After the rain at Griffith Observatory
After the rain at Griffith Observatory

"Atmospheric River" of Rain Heads for California

With storm after storm striking the Southern California coast this month and last, it almost feels as if last year's promised El Niño finally showed up.

This isn't an El Niño year, which is marked by warm water along the equatorial Pacific and possible mega-storms on the march. But this weekend we could see an El Niño-like pattern in which a traditional storm from the northwest picks up an "atmospheric river" of precipitation from the tropical Pacific.

The front "will take the form a moisture-laden and slow-moving atmospheric river," according to climate scientist Daniel Swain's California Weather Blog. There could be as many as two feet of snow in the Sierra Nevada mountains.

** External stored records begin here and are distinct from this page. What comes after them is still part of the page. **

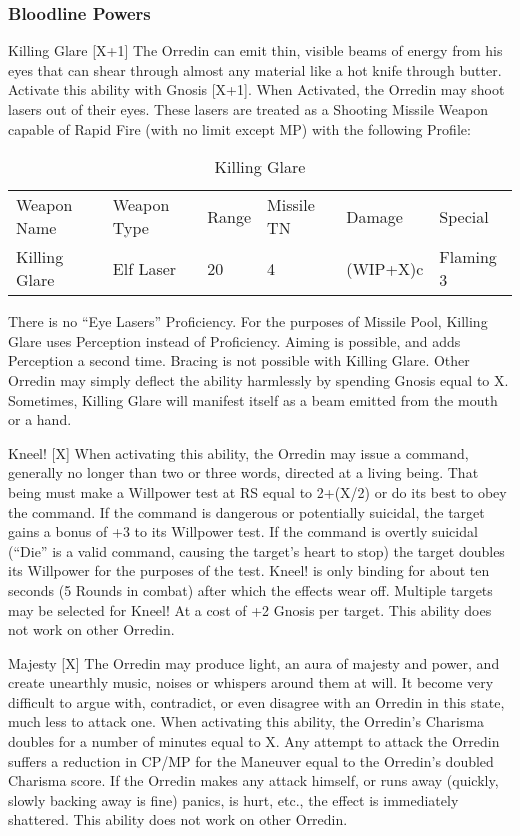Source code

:\documentclass[oneside,11pt,english]{book}
\begin{document}
\subsubsection{Bloodline Powers}
Killing Glare [X+1] %
The Orredin can emit thin, visible beams of energy from his eyes that can shear through almost any material like a hot knife through butter. Activate this ability with Gnosis [X+1].
When Activated, the Orredin may shoot lasers out of their eyes. These lasers are treated as a Shooting 
Missile Weapon capable of Rapid Fire (with no limit except MP) with the following Profile:
\begin{table}[!ht]
	\caption{Killing Glare}
	\label{tab:Killing Glare}
	\begin{tabu} to \textwidth {XXX[-1,c]X[c]XX}
Weapon Name&Weapon Type&Range& Missile TN&Damage&Special\\
Killing Glare&Elf Laser&20&4&(WIP+X)c&Flaming 3\\
	\end{tabu}
\end{table}


There is no “Eye Lasers” Proficiency. For the purposes of Missile Pool, Killing Glare uses Perception instead of Proficiency. Aiming is possible, and adds Perception a second time. Bracing is not possible with Killing Glare. Other Orredin may simply deflect the ability harmlessly by spending Gnosis equal to X. Sometimes, Killing Glare will manifest itself as a beam emitted from the mouth or a hand.


Kneel! [X] %
When activating this ability, the Orredin may issue a command, generally no longer than two or three 
words, directed at a living being. That being must make a Willpower test at RS equal to 2+(X/2) or do its 
best to obey the command. If the command is dangerous or potentially suicidal, the target gains a bonus 
of +3 to its Willpower test. If the command is overtly suicidal (“Die” is a valid command, causing the 
target’s heart to stop) the target doubles its Willpower for the purposes of the test. Kneel! is only binding 
for about ten seconds (5 Rounds in combat) after which the effects wear off. Multiple targets may be 
selected for Kneel! At a cost of +2 Gnosis per target. This ability does not work on other Orredin. 


Majesty [X] %
The Orredin may produce light, an aura of majesty and power, and create unearthly music, noises or 
whispers around them at will. It become very difficult to argue with, contradict, or even disagree with an 
Orredin in this state, much less to attack one. When activating this ability, the Orredin's Charisma doubles for a number of minutes equal to X. Any attempt to attack the Orredin suffers a reduction in CP/MP for 
the Maneuver equal to the Orredin's doubled Charisma score. 
If the Orredin makes any attack himself, or runs away (quickly, slowly backing away is fine) panics, is 
hurt, etc., the effect is immediately shattered. 
This ability does not work on other Orredin. 
\end{document}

The National Weather Service is calling for a 20 percent chance of rain in L.A. Sunday with heavy rain likely for the morning commute Monday. We can expect a half-inch to an inch of rain Monday, says NWS weather specialist Stuart Seto.

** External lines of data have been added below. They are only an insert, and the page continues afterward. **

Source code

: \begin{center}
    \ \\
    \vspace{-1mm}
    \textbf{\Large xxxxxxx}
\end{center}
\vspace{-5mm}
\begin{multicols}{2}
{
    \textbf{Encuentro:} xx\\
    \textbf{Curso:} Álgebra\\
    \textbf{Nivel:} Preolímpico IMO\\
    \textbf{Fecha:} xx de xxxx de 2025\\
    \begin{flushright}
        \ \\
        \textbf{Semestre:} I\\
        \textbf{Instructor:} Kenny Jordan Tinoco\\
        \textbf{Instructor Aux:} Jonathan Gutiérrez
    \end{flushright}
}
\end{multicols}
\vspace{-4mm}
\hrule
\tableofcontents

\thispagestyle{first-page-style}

"The commute is going to be terrible," he says. "People should be prepared. Watch for debris in the road."

This storm might have more hype than actual precipitation. In a forecast statement the National Weather Service called the front "nothing overtly special."

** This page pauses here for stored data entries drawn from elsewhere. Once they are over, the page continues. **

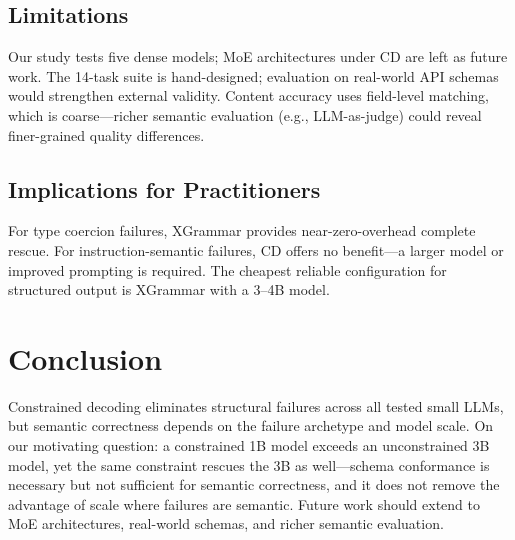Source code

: \documentclass[11pt]{article}
\newcommand{\CD}{Constrained decoding}
\begin{document}
\subsection{Limitations}

Our study tests five dense models; MoE architectures under CD are left as future work.
The 14-task suite is hand-designed; evaluation on real-world API schemas would strengthen external validity.
Content accuracy uses field-level matching, which is coarse---richer semantic evaluation (e.g., LLM-as-judge) could reveal finer-grained quality differences.

\subsection{Implications for Practitioners}

For type coercion failures, XGrammar provides near-zero-overhead complete rescue.
For instruction-semantic failures, CD offers no benefit---a larger model or improved prompting is required.
The cheapest reliable configuration for structured output is XGrammar with a 3--4B model.

\section{Conclusion}
\label{sec:conclusion}

\CD{} eliminates structural failures across all tested small LLMs, but semantic correctness depends on the failure archetype and model scale.
On our motivating question: a constrained 1B model exceeds an unconstrained 3B model, yet the same constraint rescues the 3B as well---schema conformance is necessary but not sufficient for semantic correctness, and it does not remove the advantage of scale where failures are semantic.
Future work should extend to MoE architectures, real-world schemas, and richer semantic evaluation.


\end{document}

"Some rain will also expand southward into parts of Southern California, including the Los Angeles and San Diego areas by Monday afternoon," according to private forecaster AccuWeather. "However, unlike that of areas farther north, rainfall will be of rather short duration in most cases."

The high temperature in the L.A. basin could actually reach the low 70s Sunday before descending into the low to mid 50s as the storm starts to arrive early Monday, Seto says. Monday's highs — this is a warm storm — could reach the mid 60s.